Post by Carefreeap » Wed Jun 07, 2017 10:18 am

boglemind wrote:Thank you all. It seems the collective wisdom is that co-ownership would be a misake, particularly in the last inning of my life. @TTBG I think you are right I have been stuck on property tax/sibling issue and it would likely lead to unhappy stressful living situation when I have other options. @celia thank you for enumerating the many pifalls of the settlement process, particularly the issue of valuation changes due to possible lags in distribution timing. I see riding herd on this is very important and will pose the questions you suggest (thanks 4 IRA tip 2). @nearly a mouse thanks for your take as well. In truth the median here is over 1M, so it really wouldn't be splurging as much as it seems, and would add diversification and be a decent store of value. I am mindful, however, that I am single and need to provide for the possibility of very expensive end of life care. So need to play my cards somewhat carefully. Nevertheless, I really appreciate the promptings to balance frugality with enjoyment of some of windfall I will receive. Life can change on a dime and there are no guarantees for any of us.


I know I'm late to the party but thought I'd throw out an option I didn't see posted.

Sell the $2M home. Not sure what county the property is in but under Prop 60 your sib could downsize to a cheaper property and maintain the lower owner occupied tax (Please read the rules carefully as it is a little complicated ). Sib might also benefit under prop 90 if she wanted to move out of the area.

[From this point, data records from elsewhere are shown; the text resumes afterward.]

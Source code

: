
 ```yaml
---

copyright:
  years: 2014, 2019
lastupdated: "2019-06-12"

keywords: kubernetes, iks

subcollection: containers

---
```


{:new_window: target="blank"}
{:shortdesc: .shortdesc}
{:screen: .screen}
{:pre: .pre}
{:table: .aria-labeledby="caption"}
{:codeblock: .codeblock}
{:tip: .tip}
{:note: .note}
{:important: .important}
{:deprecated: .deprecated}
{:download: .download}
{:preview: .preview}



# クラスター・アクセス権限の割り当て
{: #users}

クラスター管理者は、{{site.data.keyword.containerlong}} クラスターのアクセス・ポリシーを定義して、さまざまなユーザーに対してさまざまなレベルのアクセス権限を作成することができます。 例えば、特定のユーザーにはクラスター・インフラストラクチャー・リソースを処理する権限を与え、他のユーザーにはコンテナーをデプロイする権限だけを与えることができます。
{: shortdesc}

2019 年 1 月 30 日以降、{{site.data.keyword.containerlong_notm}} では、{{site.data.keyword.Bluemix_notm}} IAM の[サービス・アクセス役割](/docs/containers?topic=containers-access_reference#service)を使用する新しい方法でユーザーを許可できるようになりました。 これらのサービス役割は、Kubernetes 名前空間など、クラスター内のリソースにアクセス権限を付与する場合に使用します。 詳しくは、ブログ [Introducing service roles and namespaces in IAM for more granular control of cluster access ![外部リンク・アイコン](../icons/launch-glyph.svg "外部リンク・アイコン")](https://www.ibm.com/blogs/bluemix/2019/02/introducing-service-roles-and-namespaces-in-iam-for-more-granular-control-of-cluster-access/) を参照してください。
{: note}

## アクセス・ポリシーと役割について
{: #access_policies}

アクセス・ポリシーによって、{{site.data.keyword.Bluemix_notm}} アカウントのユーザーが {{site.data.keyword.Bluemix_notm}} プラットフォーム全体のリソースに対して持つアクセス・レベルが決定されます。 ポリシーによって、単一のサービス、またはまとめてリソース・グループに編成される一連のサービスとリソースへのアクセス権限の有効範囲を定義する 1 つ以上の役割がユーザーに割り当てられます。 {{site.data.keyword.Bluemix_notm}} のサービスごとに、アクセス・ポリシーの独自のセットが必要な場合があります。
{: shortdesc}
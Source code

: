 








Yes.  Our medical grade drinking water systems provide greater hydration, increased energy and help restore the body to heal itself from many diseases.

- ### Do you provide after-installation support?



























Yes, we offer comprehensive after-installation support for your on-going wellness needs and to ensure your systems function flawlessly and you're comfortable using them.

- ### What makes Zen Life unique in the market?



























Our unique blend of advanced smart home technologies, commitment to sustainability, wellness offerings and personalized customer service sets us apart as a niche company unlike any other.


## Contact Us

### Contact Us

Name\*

At age 60 I don't think you're in the last inning of your life unless you have some serious health issues. Last time I checked aren't actuary charts estimating an 85 year life expectancy? I'm nearly 56 so maybe this a perspective thing. :wink: I sure as heck wouldn't want to be spending the last 25 years of my life living with a sib I didn't like.

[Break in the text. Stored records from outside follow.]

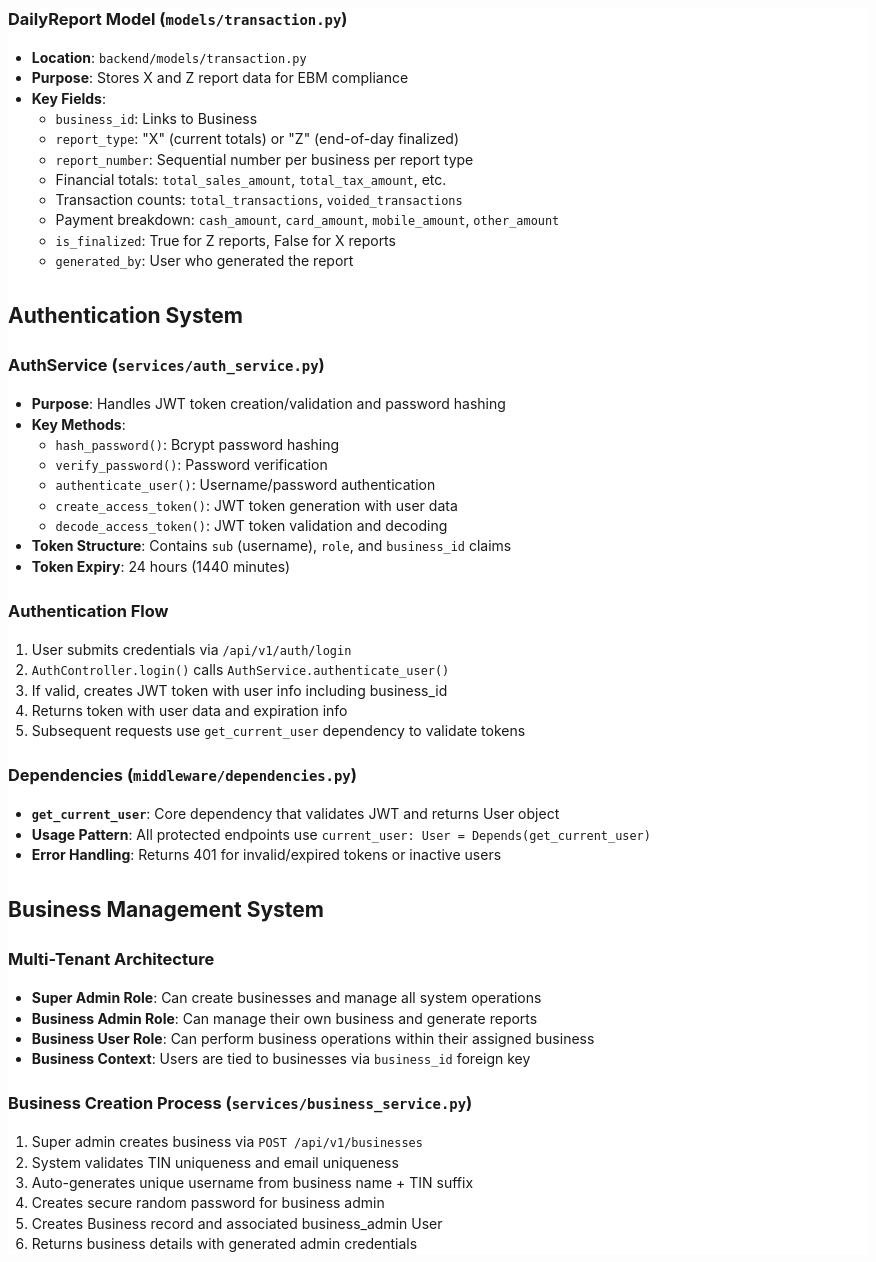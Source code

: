 ### DailyReport Model (`models/transaction.py`)
- **Location**: `backend/models/transaction.py` 
- **Purpose**: Stores X and Z report data for EBM compliance
- **Key Fields**:
  - `business_id`: Links to Business
  - `report_type`: "X" (current totals) or "Z" (end-of-day finalized)
  - `report_number`: Sequential number per business per report type
  - Financial totals: `total_sales_amount`, `total_tax_amount`, etc.
  - Transaction counts: `total_transactions`, `voided_transactions`
  - Payment breakdown: `cash_amount`, `card_amount`, `mobile_amount`, `other_amount`
  - `is_finalized`: True for Z reports, False for X reports
  - `generated_by`: User who generated the report

## Authentication System

### AuthService (`services/auth_service.py`)
- **Purpose**: Handles JWT token creation/validation and password hashing
- **Key Methods**:
  - `hash_password()`: Bcrypt password hashing
  - `verify_password()`: Password verification
  - `authenticate_user()`: Username/password authentication
  - `create_access_token()`: JWT token generation with user data
  - `decode_access_token()`: JWT token validation and decoding
- **Token Structure**: Contains `sub` (username), `role`, and `business_id` claims
- **Token Expiry**: 24 hours (1440 minutes)

### Authentication Flow
1. User submits credentials via `/api/v1/auth/login`
2. `AuthController.login()` calls `AuthService.authenticate_user()`
3. If valid, creates JWT token with user info including business_id
4. Returns token with user data and expiration info
5. Subsequent requests use `get_current_user` dependency to validate tokens

### Dependencies (`middleware/dependencies.py`)
- **`get_current_user`**: Core dependency that validates JWT and returns User object
- **Usage Pattern**: All protected endpoints use `current_user: User = Depends(get_current_user)`
- **Error Handling**: Returns 401 for invalid/expired tokens or inactive users

## Business Management System

### Multi-Tenant Architecture
- **Super Admin Role**: Can create businesses and manage all system operations
- **Business Admin Role**: Can manage their own business and generate reports
- **Business User Role**: Can perform business operations within their assigned business
- **Business Context**: Users are tied to businesses via `business_id` foreign key

### Business Creation Process (`services/business_service.py`)
1. Super admin creates business via `POST /api/v1/businesses`
2. System validates TIN uniqueness and email uniqueness
3. Auto-generates unique username from business name + TIN suffix
4. Creates secure random password for business admin
5. Creates Business record and associated business_admin User
6. Returns business details with generated admin credentials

If you are a single (woman?) who has rented the majority of her life I wouldn't want to take on the steep learning curve of house maintenance in my 60s. Find a nice apartment in the City which is rented controlled and enjoy your life.

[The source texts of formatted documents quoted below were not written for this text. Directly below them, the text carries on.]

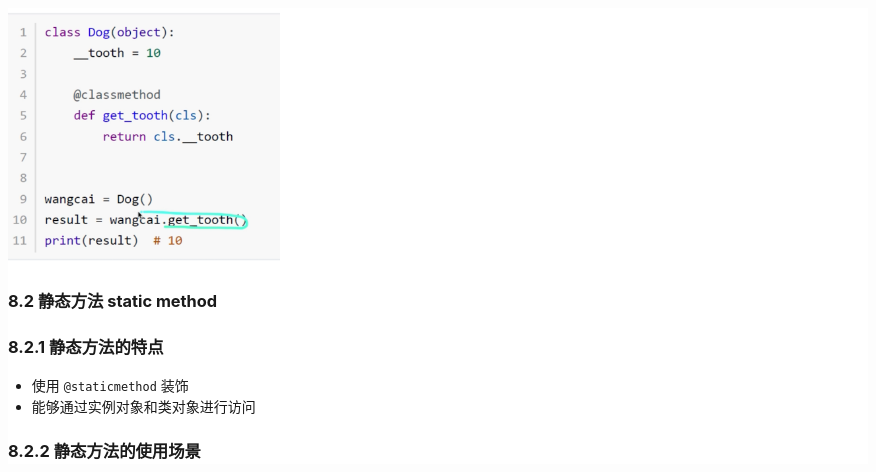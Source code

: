 <img src="../img/image-20221011172519630.png" alt="image-20221011172519630" style="zoom:33%;" />



### 8.2 静态方法 static method

### 8.2.1 静态方法的特点

+ 使用 `@staticmethod` 装饰
+ 能够通过实例对象和类对象进行访问

### 8.2.2 静态方法的使用场景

With respect to the units and commercial building, I'd want to know more information since you don't know what the income stream is for the commercial property. It's possible that the Trust could continue to own these properties but with a professional property manager and professional Trustee. It's certainly possible that through renovation the rents could be increased and that could provide for a nice stream of income for all of the sibs without direct co-ownership.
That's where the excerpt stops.